[XPU] XPU accelerator support for Intel GPU device #4547

delock · 2023-10-20T03:11:17Z

This PR includes XPU support for Intel GPU. With this PR, DeepSpeed can support XPU devices without install Intel Extension for DeepSpeed.

* add aio in xpu_upstream * Update async_io.py deleting private path

* add aio in xpu_upstream * Update async_io.py deleting private path * Update async_io.py

* add sylomatic code into upstream enable jit_load for sycl kernels * find Python.h using general code * * add SYCLAutoOpBuilder to support InferenceOpBuilder * move scripts path to op_builder/xpu * only change cuda files extension * delete unused code in inferenceBuilder * change third-party relative path to enabel python install * extracty smaller functions from sycl_extension * change from_blob in source code to avoid big part post processing * run pre-commit * add BF16 support * add license to csrc/xpu code

delock · 2023-10-30T07:38:38Z

SYCLAutoOPBuilder is integrated to convert CUDA kernels into SYCL kernels. Currently transformer inference kernels will be converted automatically during installation time. We are investigating whether we can expand this builder to other kernels so we can reduce SYCL kernel files.

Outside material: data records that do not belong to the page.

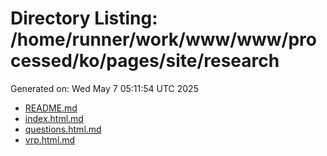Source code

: # Directory Listing: /home/runner/work/www/www/processed/ko/pages/site/research
Generated on: Wed May  7 05:11:54 UTC 2025

- [README.md](README.md)
- [index.html.md](index.html.md)
- [questions.html.md](questions.html.md)
- [vrp.html.md](vrp.html.md)
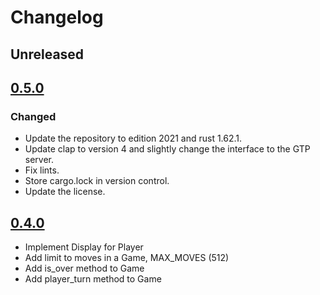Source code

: # Changelog

## Unreleased

## [0.5.0](https://crates.io/crates/libgo/0.5.0)

### Changed

- Update the repository to edition 2021 and rust 1.62.1.
- Update clap to version 4 and slightly change the interface to the GTP server.
- Fix lints.
- Store cargo.lock in version control.
- Update the license.

## [0.4.0](https://crates.io/crates/libgo/0.4.0)

- Implement Display for Player
- Add limit to moves in a Game, MAX_MOVES (512)
- Add is_over method to Game
- Add player_turn method to Game
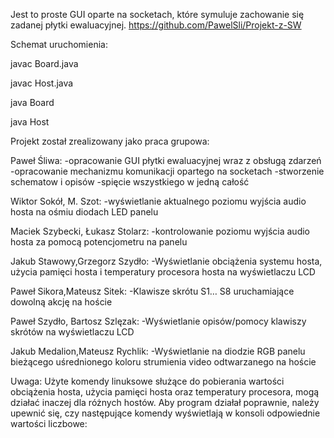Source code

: Jest to proste GUI oparte na socketach, które symuluje zachowanie się zadanej płytki ewaluacyjnej.
https://github.com/PawelSli/Projekt-z-SW

Schemat uruchomienia:

javac Board.java

javac Host.java

java Board

java Host

Projekt został zrealizowany jako praca grupowa:

Paweł Śliwa: 
-opracowanie GUI płytki ewaluacyjnej wraz z obsługą zdarzeń
-opracowanie mechanizmu komunikacji opartego na socketach
-stworzenie schematow i opisów
-spięcie wszystkiego w jedną całość

Wiktor Sokół, M. Szot:
-wyświetlanie aktualnego poziomu wyjścia audio hosta na ośmiu diodach LED panelu

Maciek Szybecki, Łukasz Stolarz:
-kontrolowanie poziomu wyjścia audio hosta za pomocą potencjometru na panelu

Jakub Stawowy,Grzegorz Szydło:
-Wyświetlanie obciążenia systemu hosta, użycia pamięci hosta i  temperatury procesora hosta na wyświetlaczu LCD

Paweł Sikora,Mateusz Sitek:
-Klawisze skrótu S1… S8 uruchamiające dowolną akcję na hoście 

Paweł Szydło, Bartosz Szlęzak:
-Wyświetlanie opisów/pomocy klawiszy skrótów na wyświetlaczu LCD

Jakub Medalion,Mateusz Rychlik:
-Wyświetlanie na diodzie RGB panelu bieżącego uśrednionego koloru strumienia video odtwarzanego na hoście
					
Uwaga:
Użyte komendy linuksowe służące do pobierania wartości obciążenia hosta, użycia pamięci hosta oraz temperatury procesora, mogą działać inaczej dla różnych hostów. Aby program działał poprawnie, należy upewnić się, czy następujące komendy wyświetlają w konsoli odpowiednie wartości liczbowe:
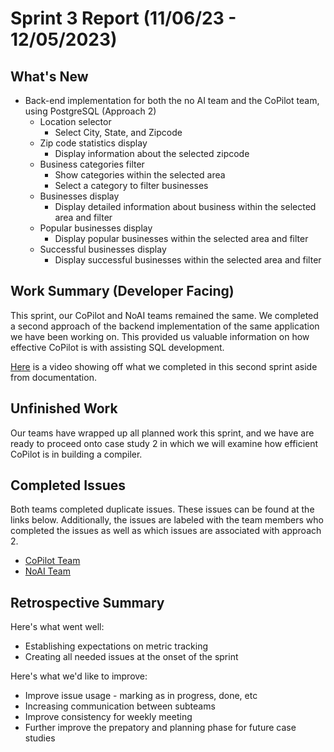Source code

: # Sprint 3 Report (11/06/23 - 12/05/2023)

## What's New
 * Back-end implementation for both the no AI team and the CoPilot team, using PostgreSQL (Approach 2)
	* Location selector
		* Select City, State, and Zipcode
	* Zip code statistics display
		* Display information about the selected zipcode
	* Business categories filter
		* Show categories within the selected area
		* Select a category to filter businesses
	* Businesses display
		* Display detailed information about business within the selected area and filter
	* Popular businesses display
		* Display popular businesses within the selected area and filter
	* Successful businesses display
		* Display successful businesses within the selected area and filter


## Work Summary (Developer Facing)
This sprint, our CoPilot and NoAI teams remained the same. We completed a second approach of the backend implementation of the same application we have been working on. This provided us valuable information on how effective CoPilot is with assisting SQL development.


[Here](https://www.youtube.com/watch?v=9CS6FW5AKY4) is a video showing off what we completed in this second sprint aside from documentation.

## Unfinished Work
Our teams have wrapped up all planned work this sprint, and we have are ready to proceed onto case study 2 in which we will examine how efficient CoPilot is in building a compiler. 

## Completed Issues
Both teams completed duplicate issues. These issues can be found at the links below. Additionally, the issues are labeled with the team members who completed the issues as well as which issues are associated with approach 2.
* [CoPilot Team](https://github.com/orgs/WSUCptSCapstone-F23-S24/projects/30/views/1)
* [NoAI Team](https://github.com/orgs/WSUCptSCapstone-F23-S24/projects/29/views/2)

 
## Retrospective Summary
Here's what went well:
  * Establishing expectations on metric tracking
  * Creating all needed issues at the onset of the sprint
 
Here's what we'd like to improve:
   * Improve issue usage - marking as in progress, done, etc
   * Increasing communication between subteams
   * Improve consistency for weekly meeting
   * Further improve the prepatory and planning phase for future case studies


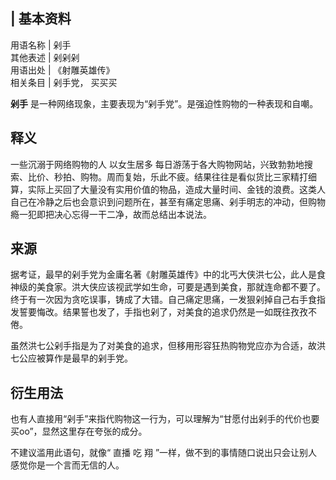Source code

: |  **基本资料**  
---  
用语名称  |  剁手   
其他表述  |  剁剁剁   
用语出处  |  《射雕英雄传》   
相关条目  |  剁手党，  买买买   
  
**剁手** 是一种网络现象，主要表现为“剁手党”。是强迫性购物的一种表现和自嘲。

##  释义

一些沉溺于网络购物的人  以女生居多
每日游荡于各大购物网站，兴致勃勃地搜索、比价、秒拍、购物。周而复始，乐此不疲。结果往往是看似货比三家精打细算，实际上买回了大量没有实用价值的物品，造成大量时间、金钱的浪费。这类人自己在冷静之后也会意识到问题所在，甚至有痛定思痛、剁手明志的冲动，但购物瘾一犯即把决心忘得一干二净，故而总结出本说法。

##  来源

据考证，最早的剁手党为金庸名著《射雕英雄传》中的北丐大侠洪七公，此人是食神级的美食家。洪大侠应该视武学如生命，可要是遇到美食，那就连命都不要了。终于有一次因为贪吃误事，铸成了大错。自己痛定思痛，一发狠剁掉自己右手食指发誓要悔改。结果誓也发了，手指也剁了，对美食的追求仍然是一如既往孜孜不倦。

虽然洪七公剁手指是为了对美食的追求，但移用形容狂热购物党应亦为合适，故洪七公应被算作是最早的剁手党。

##  衍生用法

也有人直接用“剁手”来指代购物这一行为，可以理解为“甘愿付出剁手的代价也要买oo”，显然这里存在夸张的成分。

不建议滥用此语句，就像“  直播  吃  翔  ”一样，做不到的事情随口说出只会让别人感觉你是一个言而无信的人。

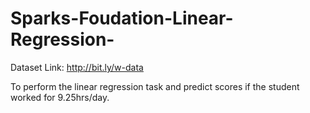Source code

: # Sparks-Foudation-Linear-Regression-

Dataset Link: http://bit.ly/w-data

To perform the linear regression task and predict scores if the student worked for 9.25hrs/day.
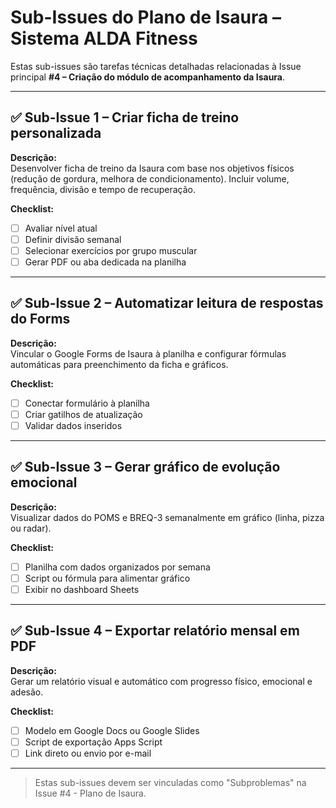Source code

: # Sub-Issues do Plano de Isaura – Sistema ALDA Fitness

Estas sub-issues são tarefas técnicas detalhadas relacionadas à Issue principal **#4 – Criação do módulo de acompanhamento da Isaura**.

---

## ✅ Sub-Issue 1 – Criar ficha de treino personalizada

**Descrição:**  
Desenvolver ficha de treino da Isaura com base nos objetivos físicos (redução de gordura, melhora de condicionamento). Incluir volume, frequência, divisão e tempo de recuperação.

**Checklist:**
- [ ] Avaliar nível atual
- [ ] Definir divisão semanal
- [ ] Selecionar exercícios por grupo muscular
- [ ] Gerar PDF ou aba dedicada na planilha

---

## ✅ Sub-Issue 2 – Automatizar leitura de respostas do Forms

**Descrição:**  
Vincular o Google Forms de Isaura à planilha e configurar fórmulas automáticas para preenchimento da ficha e gráficos.

**Checklist:**
- [ ] Conectar formulário à planilha
- [ ] Criar gatilhos de atualização
- [ ] Validar dados inseridos

---

## ✅ Sub-Issue 3 – Gerar gráfico de evolução emocional

**Descrição:**  
Visualizar dados do POMS e BREQ-3 semanalmente em gráfico (linha, pizza ou radar).

**Checklist:**
- [ ] Planilha com dados organizados por semana
- [ ] Script ou fórmula para alimentar gráfico
- [ ] Exibir no dashboard Sheets

---

## ✅ Sub-Issue 4 – Exportar relatório mensal em PDF

**Descrição:**  
Gerar um relatório visual e automático com progresso físico, emocional e adesão.

**Checklist:**
- [ ] Modelo em Google Docs ou Google Slides
- [ ] Script de exportação Apps Script
- [ ] Link direto ou envio por e-mail

---

> Estas sub-issues devem ser vinculadas como "Subproblemas" na Issue #4 - Plano de Isaura.
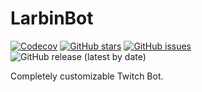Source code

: # LarbinBot

[![Codecov](https://img.shields.io/codecov/c/github/ealenn/LarbinBot?style=for-the-badge&logo=codecov)](https://codecov.io/gh/Ealenn/LarbinBot)
[![GitHub stars](https://img.shields.io/github/stars/Ealenn/LarbinBot?style=for-the-badge&logo=github)](https://github.com/Ealenn/LarbinBot/stargazers)
[![GitHub issues](https://img.shields.io/github/issues/Ealenn/LarbinBot?style=for-the-badge&logo=github)](https://github.com/Ealenn/LarbinBot/issues)
![GitHub release (latest by date)](https://img.shields.io/github/v/release/ealenn/LarbinBot?style=for-the-badge)

Completely customizable Twitch Bot.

@baodii who is working on SYCLAutoOPBuilder.

* add sylomatic code into upstream enable jit_load for sycl kernels * find Python.h using general code * * add SYCLAutoOpBuilder to support InferenceOpBuilder * move scripts path to op_builder/xpu * only change cuda files extension * change third-party relative path to enabel python install * extracty smaller functions from sycl_extension * change from_blob in source code to avoid big part post processing * run pre-commit * add BF16 support * add other OPBuilder. fused_adam done * cpu_adam done * all xpu OpBuilder done, need more test * delete csrc/xpu * delete useless files

delock · 2023-11-08T03:19:31Z

@tjruwase With @baodii 's contribution we have SYCLAutoBuilder which converts CUDA kernel into SYCL kernel used by Intel GPU. Now we can remove most manually written SYCL kernel in this PR (only one left and fix is on the way).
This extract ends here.